> [Work order]:
If a line in the listing contains "UsrServiceImpl", copy it out whole.

> [Supplied material]:
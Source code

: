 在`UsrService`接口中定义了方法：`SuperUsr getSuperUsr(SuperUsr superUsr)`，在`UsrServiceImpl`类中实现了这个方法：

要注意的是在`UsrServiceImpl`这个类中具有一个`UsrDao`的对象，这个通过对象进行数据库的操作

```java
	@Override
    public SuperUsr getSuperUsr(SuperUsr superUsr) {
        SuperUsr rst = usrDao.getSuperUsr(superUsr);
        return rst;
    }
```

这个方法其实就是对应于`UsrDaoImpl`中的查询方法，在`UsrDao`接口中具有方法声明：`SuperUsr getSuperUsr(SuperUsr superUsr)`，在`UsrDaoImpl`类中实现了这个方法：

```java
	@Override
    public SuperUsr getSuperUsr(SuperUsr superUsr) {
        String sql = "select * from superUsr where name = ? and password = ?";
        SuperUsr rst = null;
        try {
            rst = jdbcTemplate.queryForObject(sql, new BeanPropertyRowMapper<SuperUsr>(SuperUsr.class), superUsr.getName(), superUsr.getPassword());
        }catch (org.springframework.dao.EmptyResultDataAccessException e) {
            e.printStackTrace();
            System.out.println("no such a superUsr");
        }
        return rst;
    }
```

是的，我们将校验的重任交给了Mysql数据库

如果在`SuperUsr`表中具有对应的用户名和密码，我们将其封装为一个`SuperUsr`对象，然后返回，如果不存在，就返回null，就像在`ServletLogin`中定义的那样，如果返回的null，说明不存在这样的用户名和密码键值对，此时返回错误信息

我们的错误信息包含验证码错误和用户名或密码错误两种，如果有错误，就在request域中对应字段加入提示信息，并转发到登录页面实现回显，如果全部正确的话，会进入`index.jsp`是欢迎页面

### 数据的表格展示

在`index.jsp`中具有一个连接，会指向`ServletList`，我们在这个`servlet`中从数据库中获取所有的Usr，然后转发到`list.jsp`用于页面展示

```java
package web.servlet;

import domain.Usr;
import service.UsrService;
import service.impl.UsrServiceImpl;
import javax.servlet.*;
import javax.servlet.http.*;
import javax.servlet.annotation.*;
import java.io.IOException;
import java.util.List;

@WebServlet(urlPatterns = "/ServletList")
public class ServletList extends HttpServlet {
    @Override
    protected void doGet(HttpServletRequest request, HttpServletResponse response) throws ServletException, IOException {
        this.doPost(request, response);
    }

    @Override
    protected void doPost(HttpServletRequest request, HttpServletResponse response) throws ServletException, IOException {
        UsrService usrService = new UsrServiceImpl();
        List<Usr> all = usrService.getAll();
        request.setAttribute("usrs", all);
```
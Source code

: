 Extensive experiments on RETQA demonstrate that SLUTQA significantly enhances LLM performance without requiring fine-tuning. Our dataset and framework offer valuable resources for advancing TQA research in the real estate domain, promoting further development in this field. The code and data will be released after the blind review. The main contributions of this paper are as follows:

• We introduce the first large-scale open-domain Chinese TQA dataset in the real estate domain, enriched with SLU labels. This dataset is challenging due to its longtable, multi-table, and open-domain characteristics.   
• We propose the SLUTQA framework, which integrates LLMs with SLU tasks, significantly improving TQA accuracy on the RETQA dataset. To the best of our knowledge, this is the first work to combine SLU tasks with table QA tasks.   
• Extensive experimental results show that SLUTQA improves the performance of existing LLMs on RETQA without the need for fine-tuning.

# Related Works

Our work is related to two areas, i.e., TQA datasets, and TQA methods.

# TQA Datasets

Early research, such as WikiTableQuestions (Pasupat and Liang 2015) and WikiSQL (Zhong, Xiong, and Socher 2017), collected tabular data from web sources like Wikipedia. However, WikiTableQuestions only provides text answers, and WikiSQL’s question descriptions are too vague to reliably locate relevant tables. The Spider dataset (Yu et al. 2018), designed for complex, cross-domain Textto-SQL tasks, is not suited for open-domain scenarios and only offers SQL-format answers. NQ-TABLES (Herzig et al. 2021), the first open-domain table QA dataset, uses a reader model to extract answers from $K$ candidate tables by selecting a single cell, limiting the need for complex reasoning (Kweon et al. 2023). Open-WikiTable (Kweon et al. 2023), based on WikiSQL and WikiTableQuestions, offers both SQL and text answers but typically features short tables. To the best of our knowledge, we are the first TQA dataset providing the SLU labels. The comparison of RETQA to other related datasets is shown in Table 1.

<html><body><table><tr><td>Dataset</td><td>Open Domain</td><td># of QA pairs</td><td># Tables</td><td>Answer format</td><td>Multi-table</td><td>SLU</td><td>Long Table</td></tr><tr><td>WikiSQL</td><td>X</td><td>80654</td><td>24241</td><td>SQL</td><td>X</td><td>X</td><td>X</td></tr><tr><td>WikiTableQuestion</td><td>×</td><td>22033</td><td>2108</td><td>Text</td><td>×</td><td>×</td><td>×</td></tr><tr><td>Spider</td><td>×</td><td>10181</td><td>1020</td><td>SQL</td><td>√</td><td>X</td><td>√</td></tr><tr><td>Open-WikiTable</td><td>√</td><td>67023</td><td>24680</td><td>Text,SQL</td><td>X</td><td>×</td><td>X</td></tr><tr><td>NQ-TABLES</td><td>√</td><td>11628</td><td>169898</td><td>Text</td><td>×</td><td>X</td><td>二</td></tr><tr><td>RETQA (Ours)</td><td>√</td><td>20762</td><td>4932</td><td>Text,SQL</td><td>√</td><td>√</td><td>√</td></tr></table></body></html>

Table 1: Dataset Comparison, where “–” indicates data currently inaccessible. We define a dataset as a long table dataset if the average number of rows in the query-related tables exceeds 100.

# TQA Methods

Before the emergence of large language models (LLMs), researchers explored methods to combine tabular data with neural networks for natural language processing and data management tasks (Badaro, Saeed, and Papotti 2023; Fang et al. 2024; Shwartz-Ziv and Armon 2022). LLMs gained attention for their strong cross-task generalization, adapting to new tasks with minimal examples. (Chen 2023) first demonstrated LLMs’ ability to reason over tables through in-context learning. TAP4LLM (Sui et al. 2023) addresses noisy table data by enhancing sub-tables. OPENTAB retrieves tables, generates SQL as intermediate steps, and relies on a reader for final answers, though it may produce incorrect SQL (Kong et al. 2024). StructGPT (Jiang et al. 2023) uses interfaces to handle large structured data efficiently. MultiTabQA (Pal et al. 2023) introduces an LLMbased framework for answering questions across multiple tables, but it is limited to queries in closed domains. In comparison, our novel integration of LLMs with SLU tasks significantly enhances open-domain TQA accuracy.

==

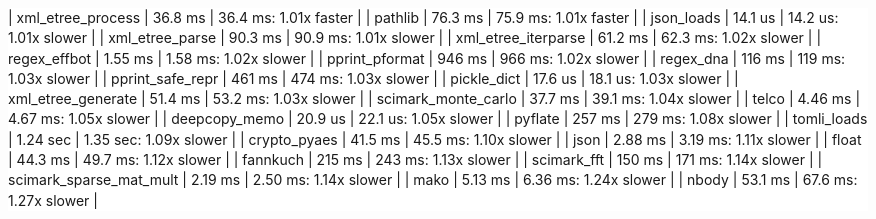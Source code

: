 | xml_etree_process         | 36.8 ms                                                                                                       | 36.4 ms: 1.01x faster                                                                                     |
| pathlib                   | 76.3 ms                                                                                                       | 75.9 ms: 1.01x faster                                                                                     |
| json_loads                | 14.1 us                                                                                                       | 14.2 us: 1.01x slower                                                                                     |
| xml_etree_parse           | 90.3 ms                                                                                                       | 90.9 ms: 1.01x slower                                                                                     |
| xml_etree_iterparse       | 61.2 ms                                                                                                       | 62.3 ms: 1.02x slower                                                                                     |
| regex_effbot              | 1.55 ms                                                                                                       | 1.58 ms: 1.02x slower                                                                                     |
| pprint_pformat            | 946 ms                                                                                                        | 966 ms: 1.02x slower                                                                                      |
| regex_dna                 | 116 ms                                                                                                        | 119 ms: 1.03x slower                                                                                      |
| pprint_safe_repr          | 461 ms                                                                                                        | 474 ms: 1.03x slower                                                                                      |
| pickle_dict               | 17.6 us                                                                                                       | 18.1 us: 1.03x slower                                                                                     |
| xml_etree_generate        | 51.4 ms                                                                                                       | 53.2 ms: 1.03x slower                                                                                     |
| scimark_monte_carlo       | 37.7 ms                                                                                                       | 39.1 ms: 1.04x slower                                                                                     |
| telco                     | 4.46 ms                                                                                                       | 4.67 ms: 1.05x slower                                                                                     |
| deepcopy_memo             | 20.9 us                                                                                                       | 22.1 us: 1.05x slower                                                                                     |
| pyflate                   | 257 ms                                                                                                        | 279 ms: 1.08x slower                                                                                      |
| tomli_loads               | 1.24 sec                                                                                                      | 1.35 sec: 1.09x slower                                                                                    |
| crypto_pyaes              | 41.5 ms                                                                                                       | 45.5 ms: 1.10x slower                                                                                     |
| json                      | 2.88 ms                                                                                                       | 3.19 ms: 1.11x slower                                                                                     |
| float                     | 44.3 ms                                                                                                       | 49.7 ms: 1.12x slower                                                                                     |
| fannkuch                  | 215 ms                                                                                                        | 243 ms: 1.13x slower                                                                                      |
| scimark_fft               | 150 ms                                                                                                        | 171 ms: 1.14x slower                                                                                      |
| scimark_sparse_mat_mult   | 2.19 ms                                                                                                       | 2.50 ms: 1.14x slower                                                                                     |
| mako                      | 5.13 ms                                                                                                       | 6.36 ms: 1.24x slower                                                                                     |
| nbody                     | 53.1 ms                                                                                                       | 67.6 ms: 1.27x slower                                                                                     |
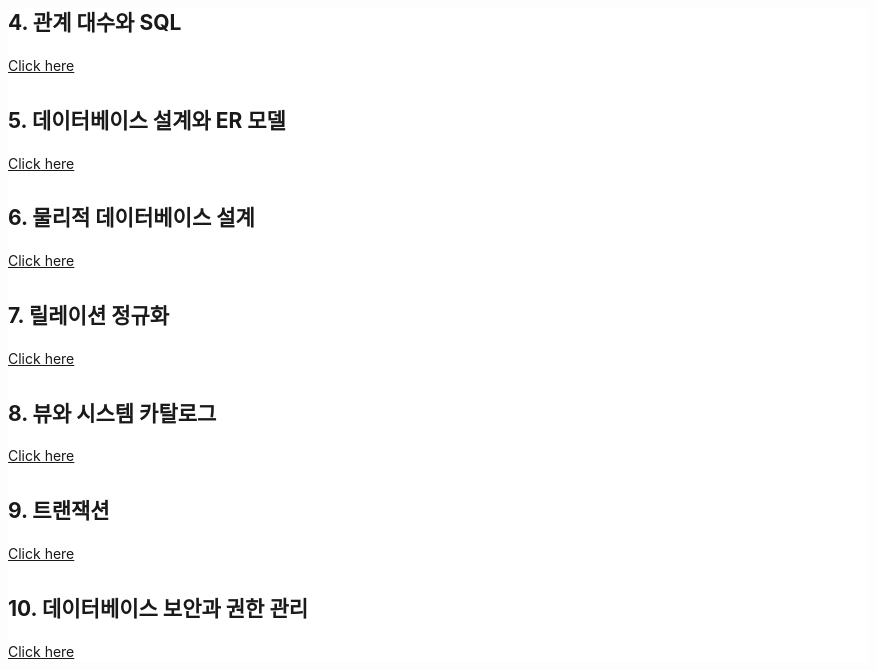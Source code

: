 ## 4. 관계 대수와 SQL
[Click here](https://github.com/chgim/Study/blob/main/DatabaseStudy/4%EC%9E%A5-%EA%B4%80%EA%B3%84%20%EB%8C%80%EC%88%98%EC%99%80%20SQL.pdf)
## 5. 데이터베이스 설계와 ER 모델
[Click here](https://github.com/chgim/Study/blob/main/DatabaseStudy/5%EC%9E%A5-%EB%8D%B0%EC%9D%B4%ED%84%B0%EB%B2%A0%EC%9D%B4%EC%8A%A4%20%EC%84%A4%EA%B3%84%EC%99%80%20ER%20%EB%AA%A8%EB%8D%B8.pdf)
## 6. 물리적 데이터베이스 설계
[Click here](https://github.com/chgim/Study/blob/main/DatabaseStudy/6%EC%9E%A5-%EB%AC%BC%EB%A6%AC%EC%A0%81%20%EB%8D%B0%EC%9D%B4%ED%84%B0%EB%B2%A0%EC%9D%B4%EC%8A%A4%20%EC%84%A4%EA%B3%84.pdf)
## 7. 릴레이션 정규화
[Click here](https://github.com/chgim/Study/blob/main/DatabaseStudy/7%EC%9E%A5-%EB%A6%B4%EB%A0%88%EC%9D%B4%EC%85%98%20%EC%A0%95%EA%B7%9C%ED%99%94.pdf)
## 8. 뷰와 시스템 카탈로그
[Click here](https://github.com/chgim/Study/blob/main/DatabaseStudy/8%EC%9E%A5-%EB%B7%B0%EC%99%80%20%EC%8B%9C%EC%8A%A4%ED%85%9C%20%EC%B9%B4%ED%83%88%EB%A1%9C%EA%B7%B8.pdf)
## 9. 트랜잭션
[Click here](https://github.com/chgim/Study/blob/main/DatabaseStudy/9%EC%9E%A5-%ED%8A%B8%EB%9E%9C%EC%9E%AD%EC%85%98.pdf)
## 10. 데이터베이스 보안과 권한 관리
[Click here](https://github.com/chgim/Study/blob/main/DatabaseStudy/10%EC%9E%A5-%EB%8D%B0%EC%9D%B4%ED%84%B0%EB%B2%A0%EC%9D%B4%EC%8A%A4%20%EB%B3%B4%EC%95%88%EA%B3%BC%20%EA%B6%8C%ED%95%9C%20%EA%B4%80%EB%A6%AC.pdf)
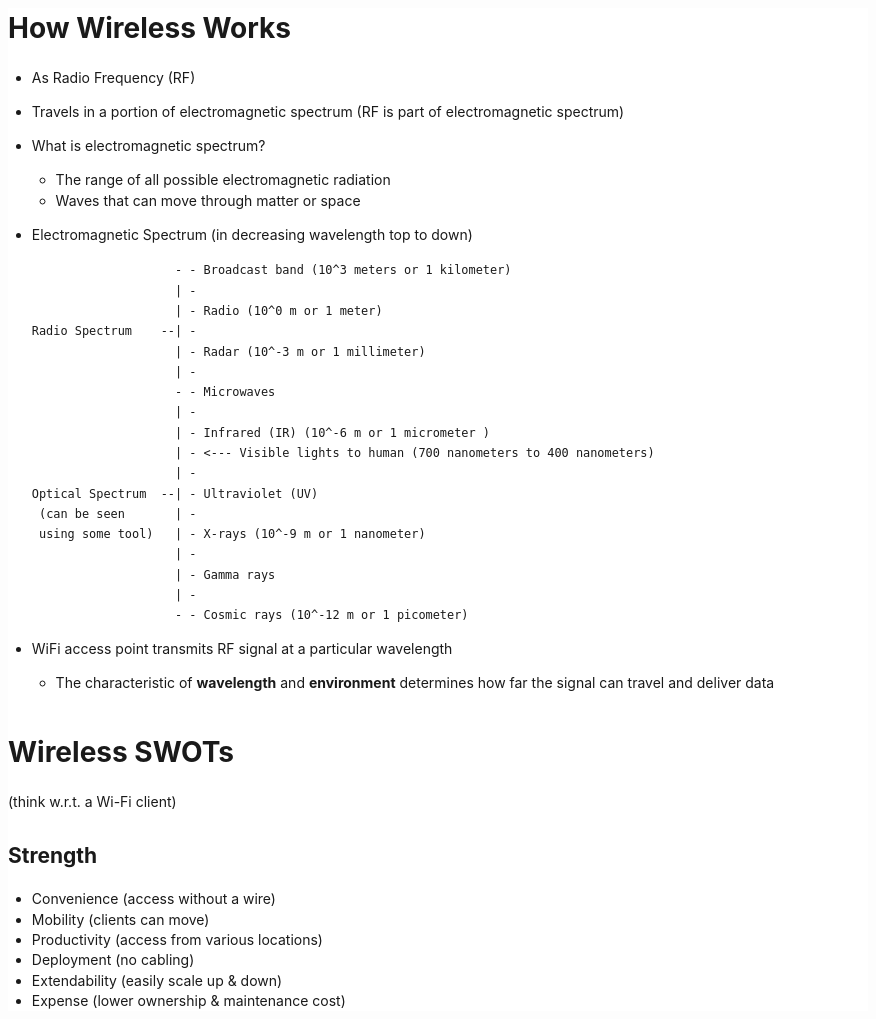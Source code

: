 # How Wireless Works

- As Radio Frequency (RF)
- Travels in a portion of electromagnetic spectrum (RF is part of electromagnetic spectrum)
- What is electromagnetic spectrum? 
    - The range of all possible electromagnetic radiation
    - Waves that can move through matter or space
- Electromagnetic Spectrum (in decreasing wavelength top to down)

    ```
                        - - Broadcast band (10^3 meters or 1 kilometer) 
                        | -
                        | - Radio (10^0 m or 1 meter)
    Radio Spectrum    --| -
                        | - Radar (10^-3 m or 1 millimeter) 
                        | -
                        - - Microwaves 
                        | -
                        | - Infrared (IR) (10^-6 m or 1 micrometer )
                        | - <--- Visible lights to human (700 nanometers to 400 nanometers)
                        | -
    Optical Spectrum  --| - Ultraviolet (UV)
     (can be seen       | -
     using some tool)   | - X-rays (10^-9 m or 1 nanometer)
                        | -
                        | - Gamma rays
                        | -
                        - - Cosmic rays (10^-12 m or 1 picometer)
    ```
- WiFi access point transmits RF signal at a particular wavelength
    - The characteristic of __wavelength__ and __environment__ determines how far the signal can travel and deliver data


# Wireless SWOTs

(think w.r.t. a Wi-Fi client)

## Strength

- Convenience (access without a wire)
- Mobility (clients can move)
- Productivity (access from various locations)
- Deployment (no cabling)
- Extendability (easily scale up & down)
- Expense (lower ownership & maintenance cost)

> [Result of this task]:
: 在`UsrService`接口中定义了方法：`SuperUsr getSuperUsr(SuperUsr superUsr)`，在`UsrServiceImpl`类中实现了这个方法：
要注意的是在`UsrServiceImpl`这个类中具有一个`UsrDao`的对象，这个通过对象进行数据库的操作
import service.impl.UsrServiceImpl;
        UsrService usrService = new UsrServiceImpl();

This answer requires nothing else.